2. Customizations

This chapter discusses the various customizations that can be applied to cornerhex.cornerplot. For this puporse we create random data with 50000 samples and 4 features.

Ndims, Nsamples = 4, 50_000

import numpy as np

D = 2.*np.random.rand(Ndims, Ndims)-1.
cov = np.dot(D, D.T)
mean = 20.*np.random.rand(Ndims) - 10.

data = np.random.multivariate_normal(mean, cov, size=Nsamples)

Adding feature labels

It is possible to add labels of the data features. LaTeX notion is allowed. We simply call the features \(X_i\) here.

labels = ["$X_{{{}}}$".format(i+1) for i in range(Ndims)]

from cornerhex import cornerplot

cornerplot(
    data,
    labels=labels
);

Modifying number of bins

The number bins in the histgram and the number of hexbins in \(x\)-direction can be modified with the hist_bins and hex_gridsize keywords. Default values are 20 and 30 respectively.

cornerplot(
    data,
    hex_gridsize=15,
    hist_bins=40,
    labels=labels
);

Changing axis limits

By default the axis limits are the minimum and maximum values of each feature respectively. Custom axis limits can be set with the limits keyword argument.

It can be a list with the minimum and maximum values of the axis limits that is applied to all features.

limits = [-20., 20.]

cornerplot(
    data,
    labels=labels,
    limits=limits
);

It is furthermore possible to specify the limits for every feature separately.

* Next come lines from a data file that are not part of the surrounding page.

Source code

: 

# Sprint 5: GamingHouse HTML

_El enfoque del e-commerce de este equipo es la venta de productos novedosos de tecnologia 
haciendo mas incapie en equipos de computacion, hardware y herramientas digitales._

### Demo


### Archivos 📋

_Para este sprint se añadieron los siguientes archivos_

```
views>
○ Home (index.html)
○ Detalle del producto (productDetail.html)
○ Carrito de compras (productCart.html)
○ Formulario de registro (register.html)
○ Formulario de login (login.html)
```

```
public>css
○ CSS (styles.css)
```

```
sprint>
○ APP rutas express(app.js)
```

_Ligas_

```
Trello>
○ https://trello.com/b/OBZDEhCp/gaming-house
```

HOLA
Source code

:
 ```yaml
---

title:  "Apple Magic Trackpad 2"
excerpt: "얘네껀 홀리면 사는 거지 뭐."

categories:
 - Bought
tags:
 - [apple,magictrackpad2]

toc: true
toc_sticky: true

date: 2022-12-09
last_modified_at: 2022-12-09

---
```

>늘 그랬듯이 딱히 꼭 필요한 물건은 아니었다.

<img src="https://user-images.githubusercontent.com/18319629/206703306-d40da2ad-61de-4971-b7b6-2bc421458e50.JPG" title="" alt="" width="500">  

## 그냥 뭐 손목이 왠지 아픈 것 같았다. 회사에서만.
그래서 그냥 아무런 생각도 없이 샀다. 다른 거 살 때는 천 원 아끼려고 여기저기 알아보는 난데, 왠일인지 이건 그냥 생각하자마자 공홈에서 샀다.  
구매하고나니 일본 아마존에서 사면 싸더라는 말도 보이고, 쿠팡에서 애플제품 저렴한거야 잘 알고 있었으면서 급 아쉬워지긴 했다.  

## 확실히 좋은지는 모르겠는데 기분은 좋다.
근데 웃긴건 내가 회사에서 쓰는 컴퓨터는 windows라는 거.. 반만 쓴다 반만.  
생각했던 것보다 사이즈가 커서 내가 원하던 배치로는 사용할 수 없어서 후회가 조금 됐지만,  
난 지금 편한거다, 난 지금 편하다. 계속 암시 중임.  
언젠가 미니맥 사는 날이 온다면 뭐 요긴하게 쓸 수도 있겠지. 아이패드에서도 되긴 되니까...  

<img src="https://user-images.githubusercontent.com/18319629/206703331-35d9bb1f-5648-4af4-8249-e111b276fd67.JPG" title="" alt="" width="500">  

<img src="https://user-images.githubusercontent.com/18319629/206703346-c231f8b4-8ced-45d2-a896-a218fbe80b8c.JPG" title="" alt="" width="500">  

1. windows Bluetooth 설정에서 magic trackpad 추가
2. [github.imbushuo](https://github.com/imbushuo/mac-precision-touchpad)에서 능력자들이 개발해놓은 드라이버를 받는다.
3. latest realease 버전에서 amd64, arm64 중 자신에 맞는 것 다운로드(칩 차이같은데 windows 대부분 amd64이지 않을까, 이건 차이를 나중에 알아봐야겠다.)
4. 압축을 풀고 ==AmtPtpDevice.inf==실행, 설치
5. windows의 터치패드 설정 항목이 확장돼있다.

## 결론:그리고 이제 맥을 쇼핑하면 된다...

limits = np.vstack((mean-10, mean+10)).T

cornerplot(
    data,
    labels=labels,
    limits=limits
);

Highlighting specific values

It is often usefull to highlight specific values in the corner plot. In this example we want to highlight the true mean values of the features that we have randomly picked above.

cornerplot(
    data,
    highlight=mean,
    labels=labels
);

Adding \(\sigma\) contour levels

It is additionally possible to add contour lines of the \(\sigma\) levels of the data. In this example we want to display the \(1\sigma\) and \(2\sigma\) levels. Plotting the contour lines requires smoothing the hexbin histogram data. This can be accessed via the sigma_smooth keyword. default value is 3.

cornerplot(
    data,
    highlight=mean,
    labels=labels,
    sigma_levels=[1, 2, 3],
    sigma_smooth=3
);

Displaying scatter plot outside of \(\sigma\) contours

To show scatter plots of individual data points in low density regions, use the scatter_outside_sigma keyword argument, which only plots data points outside a given \sigma threshold.

cornerplot(
    data,
    highlight=mean,
    labels=labels,
    scatter_outside_sigma=2,
    sigma_levels=[1, 2, 3],
    sigma_smooth=3
);

Displaying quantiles

It is possible to specific quantiles as title of the histograms. In this example we want to display the mean values of the features computed from the dataset. The mean values is the [50] quantile.

cornerplot(
    data,
    highlight=mean,
    scatter_outside_sigma=2,
    sigma_levels=[1, 2, 3],
    sigma_smooth=3,
    title_quantiles=[50]
);

Additionally we can plot the \(1\sigma\) intervals of the mean. For this we need to now what the \(1\sigma\) quantiles of a normal distributions are. We utilize the helper function cornerhex.sigma_to_quantile for this purpose.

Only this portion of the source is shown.